Tang is really sweet. But he is busy and would need 'work' to do. I really liked him. My parents are thinking about him too. But we are worried about him getting along with Phoenix. Santos is Deborah's other intact male and he decided he was the alpha and they have to be separate all the time. Sookie's dam is Tang's littermate both from Australia. Deborah also has one male and a female from Sookie's litter available. Deborah is good people and tests all her stock thoroughly. A breeder with principles. That would be neat if one of you got one of Sookie's relations.


----------



## neVar (Dec 25, 2009)

ohhhh my i'm in love hes bernie with no crooked jaw  

he;s still intact?


----------



## Feralpudel (Jun 28, 2010)

vtomblin said:


> Tang is really sweet. But he is busy and would need 'work' to do. I really liked him.


I got the impression from Deborah's post that she wanted him in a working home. That's neat that you got to meet him--he looks like a great dog for the right person.


----------



## vtomblin (Jul 18, 2010)

He is intact right now. She might want 1 more breeding from him but may collect him and neuter. He really liked herding and could get a title easily. Also has shown an interest in tracking.


----------



## neVar (Dec 25, 2009)

he's just to gorgoeus. Good thing i can't afford another dog right now.... nor do i need one (as much as i want *L*) 
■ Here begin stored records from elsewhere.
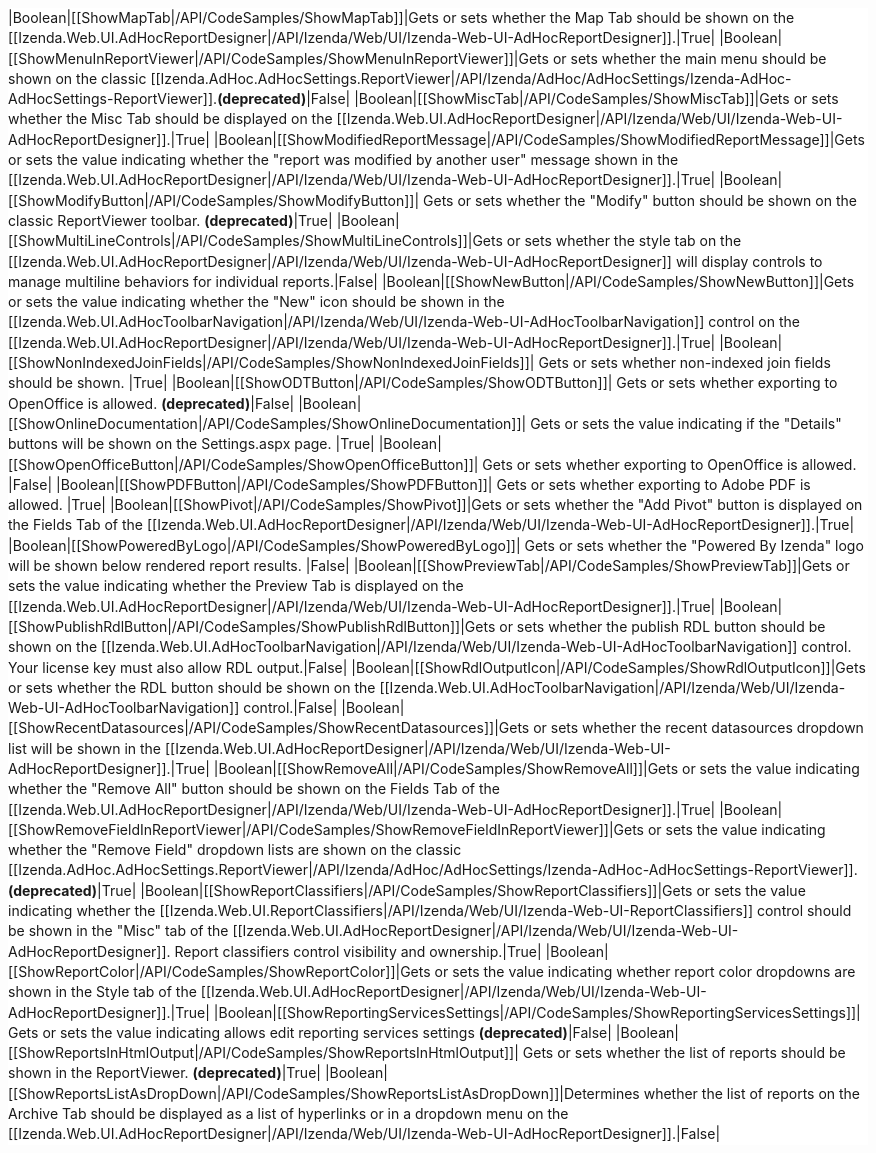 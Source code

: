 |Boolean|[[ShowMapTab|/API/CodeSamples/ShowMapTab]]|Gets or sets whether the Map Tab should be shown on the [[Izenda.Web.UI.AdHocReportDesigner|/API/Izenda/Web/UI/Izenda-Web-UI-AdHocReportDesigner]].|True|
|Boolean|[[ShowMenuInReportViewer|/API/CodeSamples/ShowMenuInReportViewer]]|Gets or sets whether the main menu should be shown on the classic [[Izenda.AdHoc.AdHocSettings.ReportViewer|/API/Izenda/AdHoc/AdHocSettings/Izenda-AdHoc-AdHocSettings-ReportViewer]].**(deprecated)**|False|
|Boolean|[[ShowMiscTab|/API/CodeSamples/ShowMiscTab]]|Gets or sets whether the Misc Tab should be displayed on the [[Izenda.Web.UI.AdHocReportDesigner|/API/Izenda/Web/UI/Izenda-Web-UI-AdHocReportDesigner]].|True|
|Boolean|[[ShowModifiedReportMessage|/API/CodeSamples/ShowModifiedReportMessage]]|Gets or sets the value indicating whether the "report was modified by another user" message shown in the [[Izenda.Web.UI.AdHocReportDesigner|/API/Izenda/Web/UI/Izenda-Web-UI-AdHocReportDesigner]].|True|
|Boolean|[[ShowModifyButton|/API/CodeSamples/ShowModifyButton]]| Gets or sets whether the "Modify" button should be shown on the classic ReportViewer toolbar. **(deprecated)**|True|
|Boolean|[[ShowMultiLineControls|/API/CodeSamples/ShowMultiLineControls]]|Gets or sets whether the style tab on the [[Izenda.Web.UI.AdHocReportDesigner|/API/Izenda/Web/UI/Izenda-Web-UI-AdHocReportDesigner]] will display controls to manage multiline behaviors for individual reports.|False|
|Boolean|[[ShowNewButton|/API/CodeSamples/ShowNewButton]]|Gets or sets the value indicating whether the "New" icon should be shown in the [[Izenda.Web.UI.AdHocToolbarNavigation|/API/Izenda/Web/UI/Izenda-Web-UI-AdHocToolbarNavigation]] control  on the [[Izenda.Web.UI.AdHocReportDesigner|/API/Izenda/Web/UI/Izenda-Web-UI-AdHocReportDesigner]].|True|
|Boolean|[[ShowNonIndexedJoinFields|/API/CodeSamples/ShowNonIndexedJoinFields]]| Gets or sets whether non-indexed join fields should be shown. |True|
|Boolean|[[ShowODTButton|/API/CodeSamples/ShowODTButton]]| Gets or sets whether exporting to OpenOffice is allowed. **(deprecated)**|False|
|Boolean|[[ShowOnlineDocumentation|/API/CodeSamples/ShowOnlineDocumentation]]| Gets or sets the value indicating if the "Details" buttons will be shown on the Settings.aspx page. |True|
|Boolean|[[ShowOpenOfficeButton|/API/CodeSamples/ShowOpenOfficeButton]]| Gets or sets whether exporting to OpenOffice is allowed. |False|
|Boolean|[[ShowPDFButton|/API/CodeSamples/ShowPDFButton]]| Gets or sets whether exporting to Adobe PDF is allowed. |True|
|Boolean|[[ShowPivot|/API/CodeSamples/ShowPivot]]|Gets or sets whether the "Add Pivot" button is displayed on the Fields Tab of the [[Izenda.Web.UI.AdHocReportDesigner|/API/Izenda/Web/UI/Izenda-Web-UI-AdHocReportDesigner]].|True|
|Boolean|[[ShowPoweredByLogo|/API/CodeSamples/ShowPoweredByLogo]]| Gets or sets whether the "Powered By Izenda" logo will be shown below rendered report results. |False|
|Boolean|[[ShowPreviewTab|/API/CodeSamples/ShowPreviewTab]]|Gets or sets the value indicating whether the Preview Tab is displayed on the [[Izenda.Web.UI.AdHocReportDesigner|/API/Izenda/Web/UI/Izenda-Web-UI-AdHocReportDesigner]].|True|
|Boolean|[[ShowPublishRdlButton|/API/CodeSamples/ShowPublishRdlButton]]|Gets or sets whether the publish RDL button should be shown on the [[Izenda.Web.UI.AdHocToolbarNavigation|/API/Izenda/Web/UI/Izenda-Web-UI-AdHocToolbarNavigation]] control. Your license key must also allow RDL output.|False|
|Boolean|[[ShowRdlOutputIcon|/API/CodeSamples/ShowRdlOutputIcon]]|Gets or sets whether the RDL button should be shown on the [[Izenda.Web.UI.AdHocToolbarNavigation|/API/Izenda/Web/UI/Izenda-Web-UI-AdHocToolbarNavigation]] control.|False|
|Boolean|[[ShowRecentDatasources|/API/CodeSamples/ShowRecentDatasources]]|Gets or sets whether the recent datasources dropdown list will be shown in the [[Izenda.Web.UI.AdHocReportDesigner|/API/Izenda/Web/UI/Izenda-Web-UI-AdHocReportDesigner]].|True|
|Boolean|[[ShowRemoveAll|/API/CodeSamples/ShowRemoveAll]]|Gets or sets the value indicating whether the "Remove All" button should be shown on the Fields Tab of the [[Izenda.Web.UI.AdHocReportDesigner|/API/Izenda/Web/UI/Izenda-Web-UI-AdHocReportDesigner]].|True|
|Boolean|[[ShowRemoveFieldInReportViewer|/API/CodeSamples/ShowRemoveFieldInReportViewer]]|Gets or sets the value indicating whether the "Remove Field" dropdown lists are shown on the classic [[Izenda.AdHoc.AdHocSettings.ReportViewer|/API/Izenda/AdHoc/AdHocSettings/Izenda-AdHoc-AdHocSettings-ReportViewer]].**(deprecated)**|True|
|Boolean|[[ShowReportClassifiers|/API/CodeSamples/ShowReportClassifiers]]|Gets or sets the value indicating whether the [[Izenda.Web.UI.ReportClassifiers|/API/Izenda/Web/UI/Izenda-Web-UI-ReportClassifiers]] control should be shown in the "Misc" tab of the [[Izenda.Web.UI.AdHocReportDesigner|/API/Izenda/Web/UI/Izenda-Web-UI-AdHocReportDesigner]]. Report classifiers control visibility and ownership.|True|
|Boolean|[[ShowReportColor|/API/CodeSamples/ShowReportColor]]|Gets or sets the value indicating whether report color dropdowns are shown in the Style tab of the [[Izenda.Web.UI.AdHocReportDesigner|/API/Izenda/Web/UI/Izenda-Web-UI-AdHocReportDesigner]].|True|
|Boolean|[[ShowReportingServicesSettings|/API/CodeSamples/ShowReportingServicesSettings]]| Gets or sets the value indicating allows edit reporting services settings **(deprecated)**|False|
|Boolean|[[ShowReportsInHtmlOutput|/API/CodeSamples/ShowReportsInHtmlOutput]]| Gets or sets whether the list of reports should be shown in the ReportViewer. **(deprecated)**|True|
|Boolean|[[ShowReportsListAsDropDown|/API/CodeSamples/ShowReportsListAsDropDown]]|Determines whether the list of reports on the Archive Tab should be displayed as a list of hyperlinks or in a dropdown menu on the [[Izenda.Web.UI.AdHocReportDesigner|/API/Izenda/Web/UI/Izenda-Web-UI-AdHocReportDesigner]].|False|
He says he wants to be a flyball dog


----------



## Feralpudel (Jun 28, 2010)

neVar said:


> He says he wants to be a flyball dog


Did ya hear that, CelticKitti?


----------



## neVar (Dec 25, 2009)

Lol


----------



## CelticKitti (Jul 1, 2010)

Feralpudel said:


> Did ya hear that, CelticKitti?


I'm not listening!!! La La La La :argh:


----------



## neVar (Dec 25, 2009)

Lol we could share him


----------